Compared to normal fastq file, Single-Cell RNASeq fastq files contains extra information for barcode and Unique Molecular Identifiers (UMIs). The purpose of pre-process of the fastq files is to extract these information from fastq files, and store them into a tag file. Single-Cell fastq file resulted from different sources might have different format to carry these information.
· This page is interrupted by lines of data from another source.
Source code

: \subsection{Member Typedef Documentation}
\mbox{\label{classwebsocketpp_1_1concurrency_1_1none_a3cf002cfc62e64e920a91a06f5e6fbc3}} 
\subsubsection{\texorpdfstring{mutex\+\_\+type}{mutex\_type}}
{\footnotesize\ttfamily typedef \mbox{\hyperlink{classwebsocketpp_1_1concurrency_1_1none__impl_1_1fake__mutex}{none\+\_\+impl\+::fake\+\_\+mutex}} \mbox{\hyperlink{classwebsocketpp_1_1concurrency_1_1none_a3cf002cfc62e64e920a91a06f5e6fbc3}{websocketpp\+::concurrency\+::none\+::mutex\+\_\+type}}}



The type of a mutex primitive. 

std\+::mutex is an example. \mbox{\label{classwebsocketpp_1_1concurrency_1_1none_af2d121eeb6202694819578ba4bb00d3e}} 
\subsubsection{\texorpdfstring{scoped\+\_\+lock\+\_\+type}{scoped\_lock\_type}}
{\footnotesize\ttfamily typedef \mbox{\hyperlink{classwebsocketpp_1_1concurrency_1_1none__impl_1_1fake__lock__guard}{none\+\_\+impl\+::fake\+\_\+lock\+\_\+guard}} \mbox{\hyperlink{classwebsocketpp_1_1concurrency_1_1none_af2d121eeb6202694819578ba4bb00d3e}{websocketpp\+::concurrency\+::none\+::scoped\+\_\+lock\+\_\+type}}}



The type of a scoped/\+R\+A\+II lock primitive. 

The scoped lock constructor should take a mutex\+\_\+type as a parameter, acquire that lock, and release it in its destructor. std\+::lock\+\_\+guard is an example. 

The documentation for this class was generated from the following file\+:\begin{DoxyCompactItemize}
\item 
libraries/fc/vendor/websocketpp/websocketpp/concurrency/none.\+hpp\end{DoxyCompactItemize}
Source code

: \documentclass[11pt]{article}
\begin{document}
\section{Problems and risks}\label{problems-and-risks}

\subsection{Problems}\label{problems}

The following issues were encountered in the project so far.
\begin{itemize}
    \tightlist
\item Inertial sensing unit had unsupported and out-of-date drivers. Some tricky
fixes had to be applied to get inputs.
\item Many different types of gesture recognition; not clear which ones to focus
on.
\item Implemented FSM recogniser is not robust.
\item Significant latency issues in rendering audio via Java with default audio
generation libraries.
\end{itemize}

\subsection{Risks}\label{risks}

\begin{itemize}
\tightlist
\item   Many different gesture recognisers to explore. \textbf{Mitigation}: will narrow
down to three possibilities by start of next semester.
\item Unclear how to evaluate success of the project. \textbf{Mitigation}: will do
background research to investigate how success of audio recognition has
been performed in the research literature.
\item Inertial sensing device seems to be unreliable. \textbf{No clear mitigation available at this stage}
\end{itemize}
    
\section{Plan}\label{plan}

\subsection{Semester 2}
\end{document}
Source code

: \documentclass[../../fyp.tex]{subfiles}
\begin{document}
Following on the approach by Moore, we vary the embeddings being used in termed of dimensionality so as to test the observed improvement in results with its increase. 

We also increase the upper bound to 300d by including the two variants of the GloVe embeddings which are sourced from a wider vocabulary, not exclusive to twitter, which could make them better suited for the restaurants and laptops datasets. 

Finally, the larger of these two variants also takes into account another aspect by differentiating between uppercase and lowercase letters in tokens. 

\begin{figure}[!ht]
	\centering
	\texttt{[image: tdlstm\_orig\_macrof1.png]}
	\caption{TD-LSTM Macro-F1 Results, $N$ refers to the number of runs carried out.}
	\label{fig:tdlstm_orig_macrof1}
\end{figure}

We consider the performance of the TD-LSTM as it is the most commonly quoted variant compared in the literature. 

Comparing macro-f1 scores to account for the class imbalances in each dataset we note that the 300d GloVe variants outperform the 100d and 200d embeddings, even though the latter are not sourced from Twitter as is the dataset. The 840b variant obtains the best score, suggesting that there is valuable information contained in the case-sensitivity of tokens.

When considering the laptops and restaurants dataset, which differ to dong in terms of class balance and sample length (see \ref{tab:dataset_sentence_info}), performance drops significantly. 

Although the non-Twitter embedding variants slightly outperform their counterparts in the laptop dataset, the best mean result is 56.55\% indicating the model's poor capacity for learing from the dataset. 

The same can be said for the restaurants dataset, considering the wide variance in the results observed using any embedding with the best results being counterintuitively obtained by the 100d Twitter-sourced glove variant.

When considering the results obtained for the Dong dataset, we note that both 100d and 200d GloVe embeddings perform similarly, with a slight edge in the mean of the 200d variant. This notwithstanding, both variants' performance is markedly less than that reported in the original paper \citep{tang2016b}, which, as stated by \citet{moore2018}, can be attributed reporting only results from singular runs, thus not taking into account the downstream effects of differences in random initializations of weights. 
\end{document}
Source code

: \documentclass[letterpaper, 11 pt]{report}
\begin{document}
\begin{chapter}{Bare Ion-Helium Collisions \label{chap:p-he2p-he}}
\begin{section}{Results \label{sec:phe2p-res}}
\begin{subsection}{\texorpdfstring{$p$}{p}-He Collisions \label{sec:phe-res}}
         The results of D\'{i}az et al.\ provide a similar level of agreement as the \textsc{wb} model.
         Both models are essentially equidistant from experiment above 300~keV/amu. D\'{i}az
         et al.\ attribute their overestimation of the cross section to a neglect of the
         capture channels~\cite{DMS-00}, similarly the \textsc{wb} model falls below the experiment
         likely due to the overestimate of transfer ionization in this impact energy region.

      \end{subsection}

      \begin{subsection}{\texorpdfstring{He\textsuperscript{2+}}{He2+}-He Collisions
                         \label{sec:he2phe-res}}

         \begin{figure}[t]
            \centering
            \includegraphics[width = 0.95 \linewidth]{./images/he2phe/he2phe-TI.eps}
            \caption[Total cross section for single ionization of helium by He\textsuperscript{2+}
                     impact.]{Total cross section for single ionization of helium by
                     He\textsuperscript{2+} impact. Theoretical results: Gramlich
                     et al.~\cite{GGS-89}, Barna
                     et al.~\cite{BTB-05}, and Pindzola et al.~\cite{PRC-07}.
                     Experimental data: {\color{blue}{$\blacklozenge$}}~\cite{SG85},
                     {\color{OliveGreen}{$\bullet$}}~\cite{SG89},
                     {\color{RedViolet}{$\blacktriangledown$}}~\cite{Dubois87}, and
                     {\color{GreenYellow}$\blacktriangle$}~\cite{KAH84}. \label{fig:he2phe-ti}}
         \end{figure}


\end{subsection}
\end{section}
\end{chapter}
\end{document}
Based on these different format, here we separate various fastq files into four types, and we will explain here how can we extract the barcodes and UMIs information from each type of fastq file.

Case 1: Parse Header

The head of each read in the fastq file contains the information for Cell barcode and UMI, for instance:

SC preprocess1.png

Oscript used for this case:

Begin SCLandTools /Namespace=NgsLib;
Files ' G:\test\20170414_SCTest\PreprocessFastq\parseHeader\SRX425372_sub.fastq.gz';
Options 
/Action=PreprocessFastq   
/Demultiplex=False 
/IsMultiplexed = True 
/ParseHeader= True
/HeaderReg= "^@(?<readname>\S+) (?<barcode>\S+)-(?<umi>\w{4})" 
/HasUmi = True
/FilterBarcodeQuality=False
/ValidBarcodeFile="G:\test\20170414_SCTest\PreprocessFastq\parseHeader\SRX425372_Barcode.txt" 
/OutputFolder="G:\test\20170414_SCTest\PreprocessFastq\parseHeader\output"; 
End;

Case2: Single-end-derived

Barcode and UMI information contained in the read sequence rather than in the head of the read.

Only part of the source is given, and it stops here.